The continuity equation is something that can be understood with common sense. We can measure key parameters related to blood flow at the LVOT, and at the same time we know that blood cannot disappear into any wormhole after the LVOT but must go through the aortic valve.

Thus 1) the diameter (and simultaneously the area) measured from the LVOT and 2) the amount of blood flow help calculate the aortic valve area, once we know 3) the blood flow also at the aortic valve. These measurements are presented in the following.

12.4.1 LVOT Diameter

First of all, the LVOT diameter must be measured, from which the echocardiography device then automatically determines the LVOT area as well. LVOT measurement is made structurally from 2D images (Figure 12.2).

Note. Don’t use the Caliper button for LVOT measurement, because then the echocardiography device doesn’t know what structure you measured.

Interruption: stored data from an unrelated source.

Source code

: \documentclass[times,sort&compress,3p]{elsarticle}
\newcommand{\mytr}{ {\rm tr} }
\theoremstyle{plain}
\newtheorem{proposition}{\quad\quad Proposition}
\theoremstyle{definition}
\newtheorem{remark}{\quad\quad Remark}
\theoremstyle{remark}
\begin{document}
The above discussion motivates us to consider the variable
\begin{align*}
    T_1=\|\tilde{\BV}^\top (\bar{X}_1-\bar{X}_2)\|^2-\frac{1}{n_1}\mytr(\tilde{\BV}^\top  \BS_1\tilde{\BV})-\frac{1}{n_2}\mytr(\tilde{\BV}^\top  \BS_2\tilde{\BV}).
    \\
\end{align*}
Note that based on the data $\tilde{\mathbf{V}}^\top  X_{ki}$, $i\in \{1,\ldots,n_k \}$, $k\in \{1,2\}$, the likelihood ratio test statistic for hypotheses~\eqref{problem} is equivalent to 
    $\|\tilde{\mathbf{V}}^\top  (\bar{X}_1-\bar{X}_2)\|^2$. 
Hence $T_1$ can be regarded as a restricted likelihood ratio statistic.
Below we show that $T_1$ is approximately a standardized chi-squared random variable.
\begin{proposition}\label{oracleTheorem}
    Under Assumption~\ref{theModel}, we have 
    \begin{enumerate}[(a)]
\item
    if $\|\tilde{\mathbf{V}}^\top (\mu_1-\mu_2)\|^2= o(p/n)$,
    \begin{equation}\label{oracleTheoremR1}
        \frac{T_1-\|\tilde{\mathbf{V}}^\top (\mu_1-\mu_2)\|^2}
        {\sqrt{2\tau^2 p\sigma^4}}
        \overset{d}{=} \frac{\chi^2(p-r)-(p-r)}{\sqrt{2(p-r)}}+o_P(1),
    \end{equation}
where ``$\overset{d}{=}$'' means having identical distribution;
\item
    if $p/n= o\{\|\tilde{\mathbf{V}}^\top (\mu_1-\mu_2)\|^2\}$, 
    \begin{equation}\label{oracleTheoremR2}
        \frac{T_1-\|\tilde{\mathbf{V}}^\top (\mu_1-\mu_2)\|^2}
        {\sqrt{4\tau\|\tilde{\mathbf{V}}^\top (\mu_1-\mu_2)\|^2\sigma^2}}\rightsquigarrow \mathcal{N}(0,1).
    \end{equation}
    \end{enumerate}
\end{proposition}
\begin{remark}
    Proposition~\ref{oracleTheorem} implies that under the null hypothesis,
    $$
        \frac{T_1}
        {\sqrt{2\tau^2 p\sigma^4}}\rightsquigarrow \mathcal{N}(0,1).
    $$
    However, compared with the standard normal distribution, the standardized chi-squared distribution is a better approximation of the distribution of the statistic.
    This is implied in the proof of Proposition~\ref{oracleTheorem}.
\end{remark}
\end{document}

Figure 12.2: Measurement of the left ventricular outflow tract (LVOT) diameter.

12.4.2 CW Measurement Across the Aortic Valve

After this, continuous wave Doppler (CW) measurement is made across the aortic valve. Just maximum velocity measurement would work for the continuity equation, but it’s conventional to draw the entire envelope curve from the continuous wave Doppler signal across the aortic valve. By doing this, in addition to the maximum gradient, you also get the mean gradient across the aortic valve as a side benefit, and both are usually documented in the echocardiographic report (Figure 12.3).

Figure 12.3: Measurement of the left ventricular outflow tract (LVOT) diameter.

12.4.3 PW Measurement from LVOT

Finally, the flow velocity is measured with pulsed-wave Doppler (PW) from the left ventricular outflow tract (LVOT). Here too, just maximum velocity measurement would work for the continuity equation, but it’s conventional to draw the entire envelope curve from the pulsed-wave Doppler signal. At the same time, in addition to the AVA, you also find out the left ventricular stroke volume (SV) as a side benefit, and it too can be documented in the echocardiographic report. The echocardiography device reports the AVA and SV immediately when the LVOT diameter, flow velocity from the aortic valve, and flow velocity from the LVOT have been measured (Figure 12.4).

Figure 12.4: Measurement of the left ventricular outflow tract (LVOT) diameter.

If the echocardiography device doesn’t report stroke volume and AVA, you did something wrong. Redo all the measurements mentioned in section 12.4 calmly, remembering all the time to avoid the Caliper button especially in these measurements.